Tuhao (土豪): Si le terme a se retrouve parfois, c'est le plus souvent accompagné d'une définition, et l'on ne peut pas dire qu'il ait fait son entrée dans la langue anglaise. Des personne devenues soudainement riches et importantes, il y en a eu de tous temps, et il existe déjà des termes pour les désigner en anglais ou en français, comme "uncouth rich", "nouveau riche" ou encore des mots que les traducteurs apprécient comme "Beverly Hillbillies; richinese, rich redneck...

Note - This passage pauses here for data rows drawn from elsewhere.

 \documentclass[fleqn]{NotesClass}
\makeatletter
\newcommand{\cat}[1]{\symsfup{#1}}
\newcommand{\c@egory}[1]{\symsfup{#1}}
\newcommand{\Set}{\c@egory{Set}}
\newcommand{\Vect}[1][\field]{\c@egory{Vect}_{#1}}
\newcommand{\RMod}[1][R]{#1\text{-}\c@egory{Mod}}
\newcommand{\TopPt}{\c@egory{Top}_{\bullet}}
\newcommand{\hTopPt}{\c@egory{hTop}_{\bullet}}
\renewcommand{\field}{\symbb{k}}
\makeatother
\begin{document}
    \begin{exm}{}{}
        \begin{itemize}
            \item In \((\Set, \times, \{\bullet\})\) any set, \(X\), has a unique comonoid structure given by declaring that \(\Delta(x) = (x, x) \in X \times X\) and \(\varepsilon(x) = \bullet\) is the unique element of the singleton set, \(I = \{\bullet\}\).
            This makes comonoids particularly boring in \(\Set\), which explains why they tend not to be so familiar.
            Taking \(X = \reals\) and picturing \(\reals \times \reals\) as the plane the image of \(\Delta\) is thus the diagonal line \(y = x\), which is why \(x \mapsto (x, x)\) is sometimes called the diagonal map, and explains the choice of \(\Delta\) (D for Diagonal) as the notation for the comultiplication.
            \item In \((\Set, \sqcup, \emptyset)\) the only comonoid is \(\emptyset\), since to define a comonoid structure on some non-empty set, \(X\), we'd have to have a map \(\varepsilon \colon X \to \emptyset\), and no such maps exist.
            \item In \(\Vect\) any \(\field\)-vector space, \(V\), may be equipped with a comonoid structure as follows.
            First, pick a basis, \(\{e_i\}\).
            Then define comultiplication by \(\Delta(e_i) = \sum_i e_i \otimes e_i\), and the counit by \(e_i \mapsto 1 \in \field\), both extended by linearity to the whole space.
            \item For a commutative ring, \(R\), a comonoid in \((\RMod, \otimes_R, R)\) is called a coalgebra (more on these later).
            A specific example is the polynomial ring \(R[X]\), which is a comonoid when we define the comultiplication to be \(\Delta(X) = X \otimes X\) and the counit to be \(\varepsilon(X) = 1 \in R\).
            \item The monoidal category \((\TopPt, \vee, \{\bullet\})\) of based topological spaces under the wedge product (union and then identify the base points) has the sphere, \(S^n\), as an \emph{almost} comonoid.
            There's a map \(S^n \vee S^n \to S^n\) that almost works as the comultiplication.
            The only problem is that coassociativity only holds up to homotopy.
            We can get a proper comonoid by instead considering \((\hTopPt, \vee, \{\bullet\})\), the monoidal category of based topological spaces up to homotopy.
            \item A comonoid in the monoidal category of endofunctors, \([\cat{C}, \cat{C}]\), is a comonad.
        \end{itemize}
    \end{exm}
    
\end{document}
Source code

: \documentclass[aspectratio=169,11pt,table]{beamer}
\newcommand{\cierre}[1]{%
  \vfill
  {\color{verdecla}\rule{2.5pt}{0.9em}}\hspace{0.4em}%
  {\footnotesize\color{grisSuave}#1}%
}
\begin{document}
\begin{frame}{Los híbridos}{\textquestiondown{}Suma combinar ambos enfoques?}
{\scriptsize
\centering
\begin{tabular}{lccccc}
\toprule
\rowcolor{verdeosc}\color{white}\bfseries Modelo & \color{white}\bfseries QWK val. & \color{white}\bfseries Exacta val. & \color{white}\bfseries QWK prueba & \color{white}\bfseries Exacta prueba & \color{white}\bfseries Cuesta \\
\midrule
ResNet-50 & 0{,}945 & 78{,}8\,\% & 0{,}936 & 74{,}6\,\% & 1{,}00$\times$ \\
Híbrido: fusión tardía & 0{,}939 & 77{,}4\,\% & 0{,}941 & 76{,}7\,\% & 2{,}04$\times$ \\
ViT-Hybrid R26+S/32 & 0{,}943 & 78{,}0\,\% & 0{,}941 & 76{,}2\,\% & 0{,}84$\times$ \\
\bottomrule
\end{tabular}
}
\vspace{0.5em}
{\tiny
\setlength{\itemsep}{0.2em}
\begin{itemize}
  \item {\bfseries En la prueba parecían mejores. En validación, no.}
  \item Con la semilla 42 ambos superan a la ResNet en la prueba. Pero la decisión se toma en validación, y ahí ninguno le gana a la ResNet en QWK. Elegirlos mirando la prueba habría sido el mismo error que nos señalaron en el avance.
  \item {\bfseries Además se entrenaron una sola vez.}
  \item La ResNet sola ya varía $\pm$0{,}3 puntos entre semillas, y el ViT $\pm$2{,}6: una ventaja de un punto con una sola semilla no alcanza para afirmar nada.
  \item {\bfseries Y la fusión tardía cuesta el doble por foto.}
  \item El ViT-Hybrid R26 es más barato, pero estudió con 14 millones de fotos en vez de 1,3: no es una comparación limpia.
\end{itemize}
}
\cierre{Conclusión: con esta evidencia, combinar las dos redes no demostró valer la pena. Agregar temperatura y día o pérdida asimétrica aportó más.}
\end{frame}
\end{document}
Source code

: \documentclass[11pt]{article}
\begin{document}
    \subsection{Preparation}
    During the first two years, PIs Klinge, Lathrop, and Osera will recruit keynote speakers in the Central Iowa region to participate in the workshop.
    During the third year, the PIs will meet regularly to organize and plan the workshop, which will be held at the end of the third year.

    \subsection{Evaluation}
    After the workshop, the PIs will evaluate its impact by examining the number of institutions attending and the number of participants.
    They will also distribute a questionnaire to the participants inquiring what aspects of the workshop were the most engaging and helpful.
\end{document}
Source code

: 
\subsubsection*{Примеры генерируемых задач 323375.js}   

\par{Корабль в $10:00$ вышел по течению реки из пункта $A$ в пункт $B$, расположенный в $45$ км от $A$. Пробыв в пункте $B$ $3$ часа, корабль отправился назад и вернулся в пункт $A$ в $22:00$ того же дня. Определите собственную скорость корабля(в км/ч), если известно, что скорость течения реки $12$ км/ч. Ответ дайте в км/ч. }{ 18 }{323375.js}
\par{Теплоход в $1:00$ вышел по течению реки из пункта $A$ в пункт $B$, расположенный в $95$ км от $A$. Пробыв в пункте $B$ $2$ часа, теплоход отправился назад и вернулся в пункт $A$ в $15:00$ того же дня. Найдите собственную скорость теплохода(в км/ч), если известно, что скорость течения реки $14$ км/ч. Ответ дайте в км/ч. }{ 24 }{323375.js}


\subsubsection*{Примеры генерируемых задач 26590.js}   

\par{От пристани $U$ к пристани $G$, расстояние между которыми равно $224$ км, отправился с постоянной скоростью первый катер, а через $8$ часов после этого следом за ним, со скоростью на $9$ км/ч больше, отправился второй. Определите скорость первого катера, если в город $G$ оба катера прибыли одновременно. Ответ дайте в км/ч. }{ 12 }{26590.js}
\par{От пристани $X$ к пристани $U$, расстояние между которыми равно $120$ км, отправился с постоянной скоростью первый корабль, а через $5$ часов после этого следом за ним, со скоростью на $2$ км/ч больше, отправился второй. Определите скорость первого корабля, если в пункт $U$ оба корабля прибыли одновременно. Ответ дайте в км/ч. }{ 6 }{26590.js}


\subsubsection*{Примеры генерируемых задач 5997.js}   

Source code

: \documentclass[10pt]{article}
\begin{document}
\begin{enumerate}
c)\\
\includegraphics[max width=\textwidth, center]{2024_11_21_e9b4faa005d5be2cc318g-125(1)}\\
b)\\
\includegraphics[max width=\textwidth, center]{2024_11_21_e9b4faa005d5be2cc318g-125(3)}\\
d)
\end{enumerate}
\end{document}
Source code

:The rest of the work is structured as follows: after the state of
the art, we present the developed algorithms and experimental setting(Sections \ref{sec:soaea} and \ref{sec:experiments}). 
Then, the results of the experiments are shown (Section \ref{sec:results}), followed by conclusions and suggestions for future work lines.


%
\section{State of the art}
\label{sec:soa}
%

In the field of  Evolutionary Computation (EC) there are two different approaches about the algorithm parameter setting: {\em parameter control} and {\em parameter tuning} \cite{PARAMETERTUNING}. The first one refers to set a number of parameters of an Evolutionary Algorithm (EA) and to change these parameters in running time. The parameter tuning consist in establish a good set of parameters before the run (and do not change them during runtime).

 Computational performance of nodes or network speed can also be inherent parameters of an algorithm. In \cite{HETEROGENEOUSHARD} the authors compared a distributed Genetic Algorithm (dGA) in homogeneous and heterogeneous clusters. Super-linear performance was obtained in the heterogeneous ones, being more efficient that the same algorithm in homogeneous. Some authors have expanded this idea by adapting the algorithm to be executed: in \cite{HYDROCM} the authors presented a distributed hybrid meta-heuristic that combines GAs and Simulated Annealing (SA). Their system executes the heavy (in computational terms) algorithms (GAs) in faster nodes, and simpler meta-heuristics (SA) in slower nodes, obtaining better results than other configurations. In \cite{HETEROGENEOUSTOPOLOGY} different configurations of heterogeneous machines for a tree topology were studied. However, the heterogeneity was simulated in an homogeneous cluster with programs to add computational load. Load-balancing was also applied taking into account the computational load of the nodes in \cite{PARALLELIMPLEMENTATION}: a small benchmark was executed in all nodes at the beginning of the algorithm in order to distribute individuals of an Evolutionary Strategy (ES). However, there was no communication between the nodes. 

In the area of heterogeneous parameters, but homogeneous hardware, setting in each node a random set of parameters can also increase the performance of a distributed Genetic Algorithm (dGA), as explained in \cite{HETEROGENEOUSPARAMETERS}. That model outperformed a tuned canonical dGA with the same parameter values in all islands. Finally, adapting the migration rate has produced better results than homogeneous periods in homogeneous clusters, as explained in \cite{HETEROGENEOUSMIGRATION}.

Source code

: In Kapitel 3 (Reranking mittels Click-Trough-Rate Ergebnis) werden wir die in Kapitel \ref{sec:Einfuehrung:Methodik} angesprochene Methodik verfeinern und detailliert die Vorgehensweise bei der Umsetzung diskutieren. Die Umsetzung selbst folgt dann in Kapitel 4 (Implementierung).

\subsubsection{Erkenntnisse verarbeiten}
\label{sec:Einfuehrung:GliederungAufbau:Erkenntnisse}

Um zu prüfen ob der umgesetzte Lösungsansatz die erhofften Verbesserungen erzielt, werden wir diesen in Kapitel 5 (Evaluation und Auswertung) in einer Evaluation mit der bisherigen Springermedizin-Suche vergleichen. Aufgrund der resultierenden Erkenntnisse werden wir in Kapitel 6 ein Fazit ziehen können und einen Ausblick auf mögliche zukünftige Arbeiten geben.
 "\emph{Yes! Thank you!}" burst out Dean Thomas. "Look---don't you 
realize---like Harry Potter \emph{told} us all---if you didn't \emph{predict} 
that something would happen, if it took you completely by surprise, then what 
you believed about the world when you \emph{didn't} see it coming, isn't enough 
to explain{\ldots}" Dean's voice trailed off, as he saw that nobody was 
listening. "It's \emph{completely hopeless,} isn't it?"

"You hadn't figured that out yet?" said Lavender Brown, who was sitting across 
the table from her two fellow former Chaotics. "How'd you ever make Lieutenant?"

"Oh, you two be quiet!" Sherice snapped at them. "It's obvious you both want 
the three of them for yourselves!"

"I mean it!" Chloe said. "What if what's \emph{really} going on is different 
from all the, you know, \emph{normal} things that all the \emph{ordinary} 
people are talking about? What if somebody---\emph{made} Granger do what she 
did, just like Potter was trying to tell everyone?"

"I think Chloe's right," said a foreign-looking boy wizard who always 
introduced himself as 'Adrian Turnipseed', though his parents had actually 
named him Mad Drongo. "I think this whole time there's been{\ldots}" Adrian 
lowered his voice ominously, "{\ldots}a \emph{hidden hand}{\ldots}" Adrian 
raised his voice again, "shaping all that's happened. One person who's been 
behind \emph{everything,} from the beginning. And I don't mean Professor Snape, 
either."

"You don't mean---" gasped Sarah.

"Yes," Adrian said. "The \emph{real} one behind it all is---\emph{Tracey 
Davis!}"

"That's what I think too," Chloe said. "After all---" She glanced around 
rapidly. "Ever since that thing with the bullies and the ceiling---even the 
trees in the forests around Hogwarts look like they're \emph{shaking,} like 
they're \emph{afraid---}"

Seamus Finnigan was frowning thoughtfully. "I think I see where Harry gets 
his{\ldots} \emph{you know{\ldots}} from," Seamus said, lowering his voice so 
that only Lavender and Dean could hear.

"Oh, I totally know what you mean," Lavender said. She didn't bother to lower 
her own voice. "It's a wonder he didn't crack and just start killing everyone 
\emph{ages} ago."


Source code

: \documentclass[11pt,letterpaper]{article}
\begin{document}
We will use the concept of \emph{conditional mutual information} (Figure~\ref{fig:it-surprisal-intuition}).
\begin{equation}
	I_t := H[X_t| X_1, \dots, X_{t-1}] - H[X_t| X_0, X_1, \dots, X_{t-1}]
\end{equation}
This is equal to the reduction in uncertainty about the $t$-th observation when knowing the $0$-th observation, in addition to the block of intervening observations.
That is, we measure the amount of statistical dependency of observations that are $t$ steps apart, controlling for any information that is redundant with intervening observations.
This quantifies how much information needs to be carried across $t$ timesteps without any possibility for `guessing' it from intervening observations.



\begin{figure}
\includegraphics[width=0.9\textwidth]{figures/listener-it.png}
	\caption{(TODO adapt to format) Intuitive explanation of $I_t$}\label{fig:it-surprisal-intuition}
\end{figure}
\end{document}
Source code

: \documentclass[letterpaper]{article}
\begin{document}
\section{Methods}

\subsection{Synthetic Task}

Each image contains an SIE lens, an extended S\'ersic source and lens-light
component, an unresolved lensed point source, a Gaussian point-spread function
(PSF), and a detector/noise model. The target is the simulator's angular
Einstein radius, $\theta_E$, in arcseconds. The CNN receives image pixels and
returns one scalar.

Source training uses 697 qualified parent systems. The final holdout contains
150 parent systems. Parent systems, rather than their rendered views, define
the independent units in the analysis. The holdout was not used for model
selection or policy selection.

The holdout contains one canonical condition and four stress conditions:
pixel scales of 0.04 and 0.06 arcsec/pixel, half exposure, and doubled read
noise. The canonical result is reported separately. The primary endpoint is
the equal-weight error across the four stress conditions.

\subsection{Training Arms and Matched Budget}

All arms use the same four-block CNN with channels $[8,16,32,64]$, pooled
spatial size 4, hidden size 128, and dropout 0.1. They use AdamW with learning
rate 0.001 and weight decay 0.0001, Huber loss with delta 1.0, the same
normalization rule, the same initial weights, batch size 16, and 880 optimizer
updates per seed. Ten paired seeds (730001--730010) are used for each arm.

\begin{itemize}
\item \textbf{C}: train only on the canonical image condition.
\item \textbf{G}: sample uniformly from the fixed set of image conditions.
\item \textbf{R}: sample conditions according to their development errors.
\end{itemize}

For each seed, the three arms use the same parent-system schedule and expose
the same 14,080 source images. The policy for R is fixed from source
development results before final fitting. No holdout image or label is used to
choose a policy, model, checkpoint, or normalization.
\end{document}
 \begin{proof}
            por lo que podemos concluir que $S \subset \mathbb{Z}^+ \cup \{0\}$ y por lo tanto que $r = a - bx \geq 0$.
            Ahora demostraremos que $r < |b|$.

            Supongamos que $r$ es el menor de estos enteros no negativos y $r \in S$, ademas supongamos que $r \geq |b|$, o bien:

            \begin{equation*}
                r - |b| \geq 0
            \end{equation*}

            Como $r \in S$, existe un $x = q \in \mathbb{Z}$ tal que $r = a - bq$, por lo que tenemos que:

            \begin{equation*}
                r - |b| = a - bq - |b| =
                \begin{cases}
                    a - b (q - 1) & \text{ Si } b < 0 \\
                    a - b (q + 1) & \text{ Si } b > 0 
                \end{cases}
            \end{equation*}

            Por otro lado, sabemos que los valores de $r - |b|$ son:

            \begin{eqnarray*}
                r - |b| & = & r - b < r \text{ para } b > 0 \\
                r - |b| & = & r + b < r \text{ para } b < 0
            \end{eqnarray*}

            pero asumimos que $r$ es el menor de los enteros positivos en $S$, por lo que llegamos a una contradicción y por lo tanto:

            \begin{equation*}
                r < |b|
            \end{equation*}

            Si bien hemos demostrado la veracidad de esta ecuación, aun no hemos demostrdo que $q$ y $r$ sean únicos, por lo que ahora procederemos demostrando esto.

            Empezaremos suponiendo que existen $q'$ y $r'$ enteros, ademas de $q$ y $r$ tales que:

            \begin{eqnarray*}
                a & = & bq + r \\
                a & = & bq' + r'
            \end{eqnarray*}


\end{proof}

外来热词中的2013 - 南桥 - 南桥的博客 Dama (大妈): L'année passée, les "Dama" ont fait grimper le prix de l'or, ont dansé sur les places publiques jusque dans Central Park à New-York, avec une inépuisable énergie. Le Wall Street Journal utilise directement le terme chinois "Dama", traduit littéralement "Big Mothers", pour désigner ces femmes chinoises d'âge mûr. Le mot "Dama" sonne aussi comme le mot "Dame", qui désignait en anglais les compagnes des Lords, puis est devenu une façon comique ou ridicule de désigner les femmes en général. On le retrouve par exemple dans ce sens dans la nouvelle de Washington Irving Rip van Winkle, où l'épouse de van Winkle se fait appeler Dame van Winkle. Si la Dame van Winkle se donne les airs et l'arrogance d'une épouse de Lord, elle n'en a en aucun cas le rafinement et passe son temps à rouspéter contre son mari. Le terme "Dame" est vivide, et il m'a toujours été difficile d'en trouver une traduction adequate (en chinois). 2013 me donne une nouvelle façon de le traduire: "Dama".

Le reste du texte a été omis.